# help URGENT RAYMARINE autopilot ST6000+ STLK FAIL ERROR MESSAGE



## TSOJOURNER (Dec 16, 1999)

Does anyone know how to resolve this? Autopilot by Raymarine, ST6000+ has suddenly stopped working, error message shows STLK FAIL. Raymaine closed until 5th January and need to try to fix ASAP as we're at sea. THANK YOU ANYONE.


----------



## Noelex (Jan 23, 2008)

I presume STLK fail means seatalk fail. Seatalk is the 3 pin slighly curved plug that will daisy chain to all other instruments.
check all connections.
I know how difficult it can be to repair things at sea so hope this is of help.
I will get back with a more detailed responce (ie not a guess) in another couple hours if someone doesn't post a good answer.


----------



## theartfuldodger (Sep 4, 2006)

Had same such problem when first using the auto pilot, when I had a chance to finally get tied up, removed the face cover and discovered really didn't have a strong power connection for the system, redid the factory terminals and all has work great ever since.


----------



## negrini (Apr 2, 2008)

Seatalk error shouldn't prevent you using the AP, unless you're Tracking against a GPS or Wind. Go for Auto (compass only) and it should work until you'll hav e land under your feet.


----------



## llissenden (Aug 30, 2001)

Ditto on checking conections and being sure there is sufficient power. Our system has 12+ displays plus E80. Ray recommends a power feed for every 6 elements...just run another 12V to the system along the string. On the connections, clean, dry and reconnect with dielectric silicon to keep good connection. The little 3 hole Seatalk ends tend to come loose too easily.


----------



## Noelex (Jan 23, 2008)

Just looked up the handbook for the 6001plus and it says
STLK FAIL
"The control unit cannot transmit data to the seatalk system. Make sure all Seatalk cables are connected properly"
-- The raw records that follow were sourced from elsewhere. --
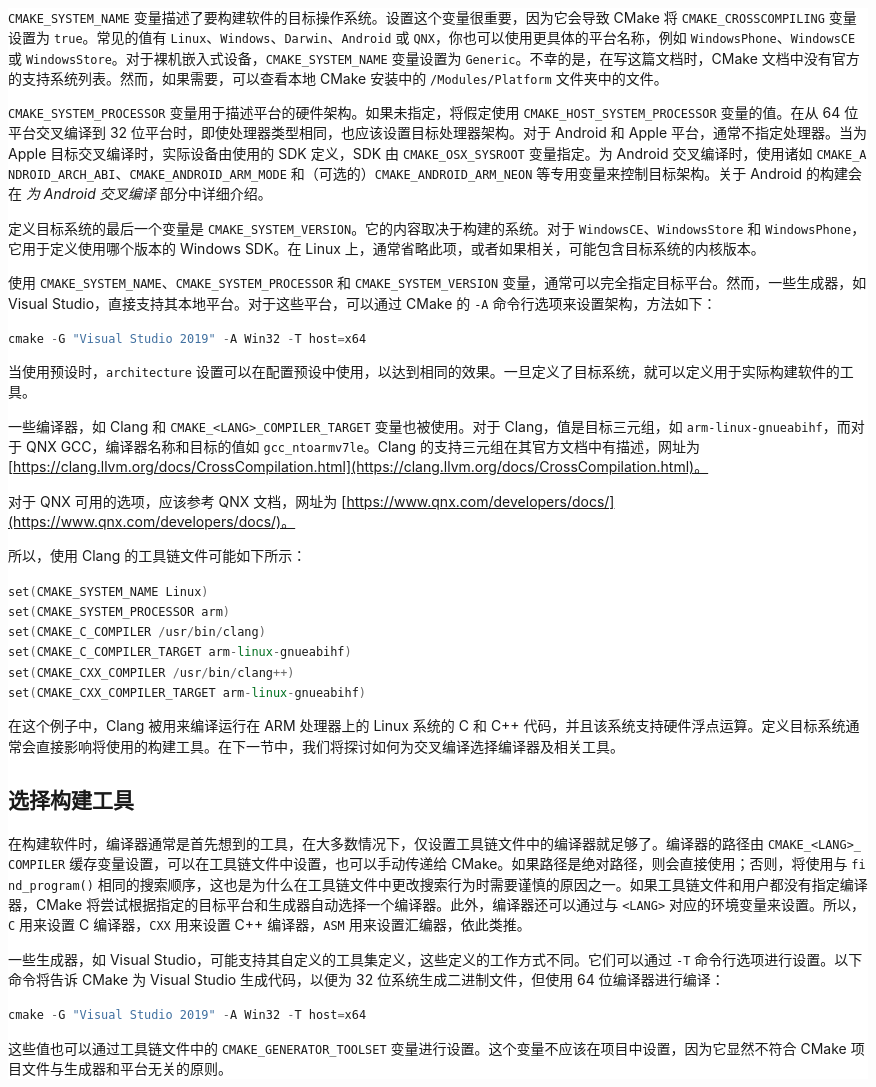 `CMAKE_SYSTEM_NAME` 变量描述了要构建软件的目标操作系统。设置这个变量很重要，因为它会导致 CMake 将 `CMAKE_CROSSCOMPILING` 变量设置为 `true`。常见的值有 `Linux`、`Windows`、`Darwin`、`Android` 或 `QNX`，你也可以使用更具体的平台名称，例如 `WindowsPhone`、`WindowsCE` 或 `WindowsStore`。对于裸机嵌入式设备，`CMAKE_SYSTEM_NAME` 变量设置为 `Generic`。不幸的是，在写这篇文档时，CMake 文档中没有官方的支持系统列表。然而，如果需要，可以查看本地 CMake 安装中的 `/Modules/Platform` 文件夹中的文件。

`CMAKE_SYSTEM_PROCESSOR` 变量用于描述平台的硬件架构。如果未指定，将假定使用 `CMAKE_HOST_SYSTEM_PROCESSOR` 变量的值。在从 64 位平台交叉编译到 32 位平台时，即使处理器类型相同，也应该设置目标处理器架构。对于 Android 和 Apple 平台，通常不指定处理器。当为 Apple 目标交叉编译时，实际设备由使用的 SDK 定义，SDK 由 `CMAKE_OSX_SYSROOT` 变量指定。为 Android 交叉编译时，使用诸如 `CMAKE_ANDROID_ARCH_ABI`、`CMAKE_ANDROID_ARM_MODE` 和（可选的）`CMAKE_ANDROID_ARM_NEON` 等专用变量来控制目标架构。关于 Android 的构建会在 *为 Android 交叉编译* 部分中详细介绍。

定义目标系统的最后一个变量是 `CMAKE_SYSTEM_VERSION`。它的内容取决于构建的系统。对于 `WindowsCE`、`WindowsStore` 和 `WindowsPhone`，它用于定义使用哪个版本的 Windows SDK。在 Linux 上，通常省略此项，或者如果相关，可能包含目标系统的内核版本。

使用 `CMAKE_SYSTEM_NAME`、`CMAKE_SYSTEM_PROCESSOR` 和 `CMAKE_SYSTEM_VERSION` 变量，通常可以完全指定目标平台。然而，一些生成器，如 Visual Studio，直接支持其本地平台。对于这些平台，可以通过 CMake 的 `-A` 命令行选项来设置架构，方法如下：

```cpp
cmake -G "Visual Studio 2019" -A Win32 -T host=x64
```

当使用预设时，`architecture` 设置可以在配置预设中使用，以达到相同的效果。一旦定义了目标系统，就可以定义用于实际构建软件的工具。

一些编译器，如 Clang 和 `CMAKE_<LANG>_COMPILER_TARGET` 变量也被使用。对于 Clang，值是目标三元组，如 `arm-linux-gnueabihf`，而对于 QNX GCC，编译器名称和目标的值如 `gcc_ntoarmv7le`。Clang 的支持三元组在其官方文档中有描述，网址为 [https://clang.llvm.org/docs/CrossCompilation.html](https://clang.llvm.org/docs/CrossCompilation.html)。

对于 QNX 可用的选项，应该参考 QNX 文档，网址为 [https://www.qnx.com/developers/docs/](https://www.qnx.com/developers/docs/)。

所以，使用 Clang 的工具链文件可能如下所示：

```cpp
set(CMAKE_SYSTEM_NAME Linux)
set(CMAKE_SYSTEM_PROCESSOR arm)
set(CMAKE_C_COMPILER /usr/bin/clang)
set(CMAKE_C_COMPILER_TARGET arm-linux-gnueabihf)
set(CMAKE_CXX_COMPILER /usr/bin/clang++)
set(CMAKE_CXX_COMPILER_TARGET arm-linux-gnueabihf)
```

在这个例子中，Clang 被用来编译运行在 ARM 处理器上的 Linux 系统的 C 和 C++ 代码，并且该系统支持硬件浮点运算。定义目标系统通常会直接影响将使用的构建工具。在下一节中，我们将探讨如何为交叉编译选择编译器及相关工具。

## 选择构建工具

在构建软件时，编译器通常是首先想到的工具，在大多数情况下，仅设置工具链文件中的编译器就足够了。编译器的路径由 `CMAKE_<LANG>_COMPILER` 缓存变量设置，可以在工具链文件中设置，也可以手动传递给 CMake。如果路径是绝对路径，则会直接使用；否则，将使用与 `find_program()` 相同的搜索顺序，这也是为什么在工具链文件中更改搜索行为时需要谨慎的原因之一。如果工具链文件和用户都没有指定编译器，CMake 将尝试根据指定的目标平台和生成器自动选择一个编译器。此外，编译器还可以通过与 `<LANG>` 对应的环境变量来设置。所以，`C` 用来设置 C 编译器，`CXX` 用来设置 C++ 编译器，`ASM` 用来设置汇编器，依此类推。

一些生成器，如 Visual Studio，可能支持其自定义的工具集定义，这些定义的工作方式不同。它们可以通过 `-T` 命令行选项进行设置。以下命令将告诉 CMake 为 Visual Studio 生成代码，以便为 32 位系统生成二进制文件，但使用 64 位编译器进行编译：

```cpp
cmake -G "Visual Studio 2019" -A Win32 -T host=x64
```

这些值也可以通过工具链文件中的 `CMAKE_GENERATOR_TOOLSET` 变量进行设置。这个变量不应该在项目中设置，因为它显然不符合 CMake 项目文件与生成器和平台无关的原则。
The seatalk plug connects to the rear of the control unit (there are 2 so they can be daisy changed together). Check both of these plugs One will lead to the control box where it becomes 3 bare wires (screen red and yellow). It is labeled seatalk on the course computer. Check these 3 bare wires are connected properly. I think your fault probably lies with one of these connections.
Other steps to take are to check all connections and if you haven't tried starting the engine give this a try as it will boost voltage and may allow a suspect connection to work.
Good luck with a small crew its hard to hand steer for long periods. Don't forget you can always Heave-to if you need a rest.


----------



## sailingdog (Mar 19, 2006)

Just curious Joanna, but have you done any changes to the wiring recently. If so, what did you change... it could be that you knocked one of the Seatalk cables loose or something you changed is causing interference on the Seatalk cables. 
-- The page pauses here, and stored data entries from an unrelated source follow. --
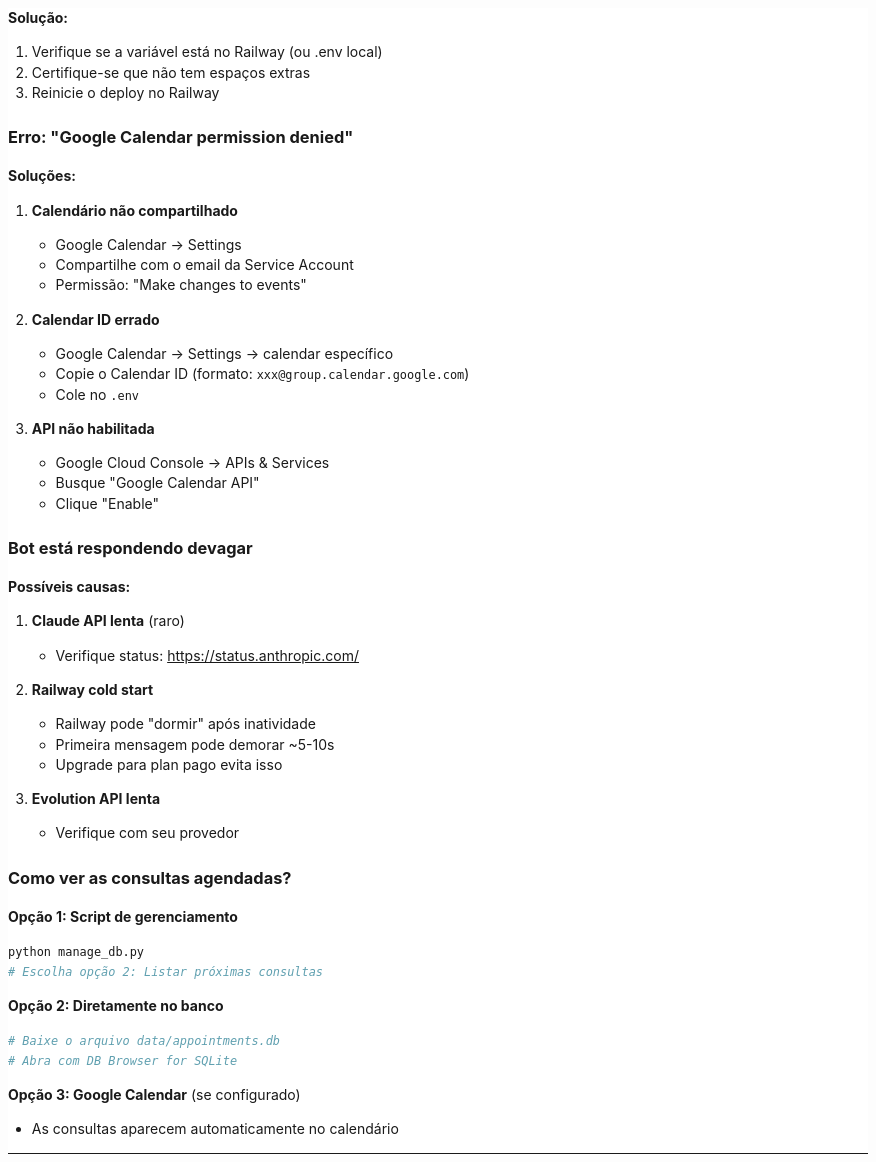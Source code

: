 **Solução:**
1. Verifique se a variável está no Railway (ou .env local)
2. Certifique-se que não tem espaços extras
3. Reinicie o deploy no Railway

### Erro: "Google Calendar permission denied"

**Soluções:**

1. **Calendário não compartilhado**
   - Google Calendar → Settings
   - Compartilhe com o email da Service Account
   - Permissão: "Make changes to events"

2. **Calendar ID errado**
   - Google Calendar → Settings → calendar específico
   - Copie o Calendar ID (formato: `xxx@group.calendar.google.com`)
   - Cole no `.env`

3. **API não habilitada**
   - Google Cloud Console → APIs & Services
   - Busque "Google Calendar API"
   - Clique "Enable"

### Bot está respondendo devagar

**Possíveis causas:**

1. **Claude API lenta** (raro)
   - Verifique status: https://status.anthropic.com/

2. **Railway cold start**
   - Railway pode "dormir" após inatividade
   - Primeira mensagem pode demorar ~5-10s
   - Upgrade para plan pago evita isso

3. **Evolution API lenta**
   - Verifique com seu provedor

### Como ver as consultas agendadas?

**Opção 1: Script de gerenciamento**
```bash
python manage_db.py
# Escolha opção 2: Listar próximas consultas
```

**Opção 2: Diretamente no banco**
```bash
# Baixe o arquivo data/appointments.db
# Abra com DB Browser for SQLite
```

**Opção 3: Google Calendar** (se configurado)
- As consultas aparecem automaticamente no calendário

---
If no recent changes or work, then just double check all the Seatalk cables.


----------



## TSOJOURNER (Dec 16, 1999)

*Thanks everyone*

I can't answer any of your questions - I"m just the messenger - hubbie is on the boat so I will send all your responses to him via sailmail and hope that they do the trick. THANK YOU EVERYONE! So wonderful to have such great support !!!
happy new year
joanna


----------



## sailortjk1 (Dec 20, 2005)

Make sure you have a good ground.
Maybe even double up on the ground wire.
I know it sounds simple, but it can effect the intergrity of the system.


----------



## sesteinberg (Feb 7, 2010)

*Same problem with ST500r wired remote*

I kave the same error message on my st500r wired remote- had been working fine. I've check and rechecked all the connections- any thoughts besides a break in the wire of the wired remote. Possibly a problem with the remote itself?
thx


----------



## TSOJOURNER (Dec 16, 1999)

*response to sesteinberg*

My husband says somewhere there is a bad connection. Unplug ALL your instruments together - plug them in again and hopefully that will work - and when you get to port, check the cables. My husband said one of the cables was faulty which was spliced incorrectly, but to get him through those few days, it was just unplugging and replugging....... Good luck - it's most frustrating.
Joanna


----------



## sesteinberg (Feb 7, 2010)

thanks- i'm just trying to figure out if a) the remote itself could be faulty b) the wire of the wired remote could be bad, or does it have to be in the connections. Given that there are three wires (red, grey, orange) and the device has power (red & grey must be ok) doesn't it half to be in the orange lead? or is there something wrong with that logic.?


----------



## sesteinberg (Feb 7, 2010)

btw- the remainder of the system works fine...only the remote is a problem


----------



## TSOJOURNER (Dec 16, 1999)

*response to sesteinberg*

Hubbie says DEFINITELY a wire is faulty in the daisy chain. I don't know what that means, but hopefully you do (my husband isn't here, I'm just asking him this over the phone). Hope this helps?
Joanna


----------



## besbes_bechir (Aug 13, 2021)

Hello everyone, I repair boat electronics, I had the same problem with my costumer, I found the PCB has some corrosion.
I cleaned the corrosion and repaired the connection with some wires.
If anyone looking for some help you can message me and you can find me in Marina Monastir, Tunisia


----------



## Ohmygoodness (8 mo ago)

TSOJOURNER said:


> Does anyone know how to resolve this? Autopilot by Raymarine, ST6000+ has suddenly stopped working, error message shows STLK FAIL. Raymaine closed until 5th January and need to try to fix ASAP as we're at sea. THANK YOU ANYONE.


Well we had the exact same problem. After ripping everything apart it turns out our compass was not on. New boat owner problems.


----------